Review #3 #8
The following peer review was solicited as part of the Distill review process.
The reviewer chose to waive anonymity. Distill offers reviewers a choice between anonymous review and offering reviews under their name. Non-anonymous review allows reviewers to get credit for the service they offer to the community.
Distill is grateful to Joel Lehman for taking the time to review this article.
"Here are detailed notes I took while writing the review:
""However, only the layout of each level is randomized, and correspondingly, we were only able to find interpretable features [at] the level of abstraction of objects"" [typo]

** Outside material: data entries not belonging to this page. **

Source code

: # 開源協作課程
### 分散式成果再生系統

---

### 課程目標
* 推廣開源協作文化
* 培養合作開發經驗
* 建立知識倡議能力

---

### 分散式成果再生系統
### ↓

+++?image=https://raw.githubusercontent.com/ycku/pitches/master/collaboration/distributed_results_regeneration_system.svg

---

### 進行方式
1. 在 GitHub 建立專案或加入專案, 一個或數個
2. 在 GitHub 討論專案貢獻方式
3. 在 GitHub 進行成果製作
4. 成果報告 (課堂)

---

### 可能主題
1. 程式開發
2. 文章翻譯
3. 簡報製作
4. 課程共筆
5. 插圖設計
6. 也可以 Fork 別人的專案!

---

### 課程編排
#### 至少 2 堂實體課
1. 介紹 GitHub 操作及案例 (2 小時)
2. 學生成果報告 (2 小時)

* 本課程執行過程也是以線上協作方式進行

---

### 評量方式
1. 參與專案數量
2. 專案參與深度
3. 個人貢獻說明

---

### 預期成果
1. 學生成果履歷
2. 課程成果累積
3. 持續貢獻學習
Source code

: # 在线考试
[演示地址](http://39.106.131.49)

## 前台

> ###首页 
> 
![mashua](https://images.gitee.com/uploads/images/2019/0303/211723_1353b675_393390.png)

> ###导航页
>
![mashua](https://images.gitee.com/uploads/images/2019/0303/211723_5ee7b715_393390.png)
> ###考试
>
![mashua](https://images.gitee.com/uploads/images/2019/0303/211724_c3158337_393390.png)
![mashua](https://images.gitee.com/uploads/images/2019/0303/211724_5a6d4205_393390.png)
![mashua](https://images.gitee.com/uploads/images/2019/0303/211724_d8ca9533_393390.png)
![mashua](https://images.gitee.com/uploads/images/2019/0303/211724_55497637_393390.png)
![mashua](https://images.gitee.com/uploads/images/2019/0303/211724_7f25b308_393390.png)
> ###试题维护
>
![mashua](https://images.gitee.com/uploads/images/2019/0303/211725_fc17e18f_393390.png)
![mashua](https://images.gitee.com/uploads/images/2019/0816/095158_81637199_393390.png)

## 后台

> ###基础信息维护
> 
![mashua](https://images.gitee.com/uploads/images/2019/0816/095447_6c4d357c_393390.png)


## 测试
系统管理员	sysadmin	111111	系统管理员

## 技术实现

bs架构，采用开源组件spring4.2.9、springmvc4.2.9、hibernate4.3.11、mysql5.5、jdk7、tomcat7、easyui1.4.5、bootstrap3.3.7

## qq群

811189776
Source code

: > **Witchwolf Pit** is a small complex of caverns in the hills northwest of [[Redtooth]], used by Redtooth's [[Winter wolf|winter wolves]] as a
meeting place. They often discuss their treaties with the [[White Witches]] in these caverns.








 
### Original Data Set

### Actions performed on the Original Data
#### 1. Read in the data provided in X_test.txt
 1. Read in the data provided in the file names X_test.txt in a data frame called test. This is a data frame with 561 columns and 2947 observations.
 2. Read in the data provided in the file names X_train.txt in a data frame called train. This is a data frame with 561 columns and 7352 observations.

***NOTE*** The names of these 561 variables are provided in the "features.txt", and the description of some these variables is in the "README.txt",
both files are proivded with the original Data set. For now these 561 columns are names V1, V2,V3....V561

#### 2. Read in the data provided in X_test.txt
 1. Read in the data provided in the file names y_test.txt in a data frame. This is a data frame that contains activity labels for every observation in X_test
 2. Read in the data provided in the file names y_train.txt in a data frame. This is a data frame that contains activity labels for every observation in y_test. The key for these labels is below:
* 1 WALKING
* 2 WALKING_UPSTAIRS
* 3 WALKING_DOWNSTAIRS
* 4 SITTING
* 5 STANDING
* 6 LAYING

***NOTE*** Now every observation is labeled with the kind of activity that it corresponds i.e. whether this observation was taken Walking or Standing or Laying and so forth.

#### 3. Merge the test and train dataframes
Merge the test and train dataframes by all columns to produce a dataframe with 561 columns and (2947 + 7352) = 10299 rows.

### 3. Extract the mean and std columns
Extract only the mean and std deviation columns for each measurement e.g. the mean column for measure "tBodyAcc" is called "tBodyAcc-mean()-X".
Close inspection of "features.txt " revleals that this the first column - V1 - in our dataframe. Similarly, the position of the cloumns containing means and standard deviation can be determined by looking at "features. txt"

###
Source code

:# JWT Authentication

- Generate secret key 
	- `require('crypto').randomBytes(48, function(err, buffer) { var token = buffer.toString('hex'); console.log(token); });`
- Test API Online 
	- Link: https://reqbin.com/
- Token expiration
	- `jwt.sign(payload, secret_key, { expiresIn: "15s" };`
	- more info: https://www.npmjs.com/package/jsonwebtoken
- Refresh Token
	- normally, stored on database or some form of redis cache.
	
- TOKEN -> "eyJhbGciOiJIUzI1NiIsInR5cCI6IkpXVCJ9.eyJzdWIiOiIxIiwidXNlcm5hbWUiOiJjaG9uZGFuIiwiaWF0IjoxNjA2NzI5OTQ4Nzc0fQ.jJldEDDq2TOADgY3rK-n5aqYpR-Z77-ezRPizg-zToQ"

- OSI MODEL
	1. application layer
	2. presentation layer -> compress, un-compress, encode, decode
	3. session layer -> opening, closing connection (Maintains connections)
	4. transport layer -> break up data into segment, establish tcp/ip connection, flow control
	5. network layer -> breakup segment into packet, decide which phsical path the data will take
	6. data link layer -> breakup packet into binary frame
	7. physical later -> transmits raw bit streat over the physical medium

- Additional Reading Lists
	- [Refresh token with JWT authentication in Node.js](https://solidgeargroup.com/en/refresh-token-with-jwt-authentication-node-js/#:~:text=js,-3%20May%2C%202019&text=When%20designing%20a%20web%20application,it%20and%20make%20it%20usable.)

""With a diverse environment"" in header -- with diverse environments? It seems like a diverse environment is ambiguous.
""Dissecting failures"" vs ""Hallucinations"" -- Are hallucinations just a subclass of failures you dissect? Or do hallucinations not cause failures?
""Here are some examples of the objects used, along with walls and floors, to generate CoinRun levels."" -- Does the agent sprite change procedurally as well? Slightly confusing why the agent looks different when in mid air vs jump. Is there a wide range of agent / enemy sprites, or just the two version shown?
""The velocity info painted into the top left of each observation"" -- to make the task more Markovian? Should mention why CoinRun paints velocity, a reader could miss that it actually is important (I imagine this is a standard feature of CoinRun?).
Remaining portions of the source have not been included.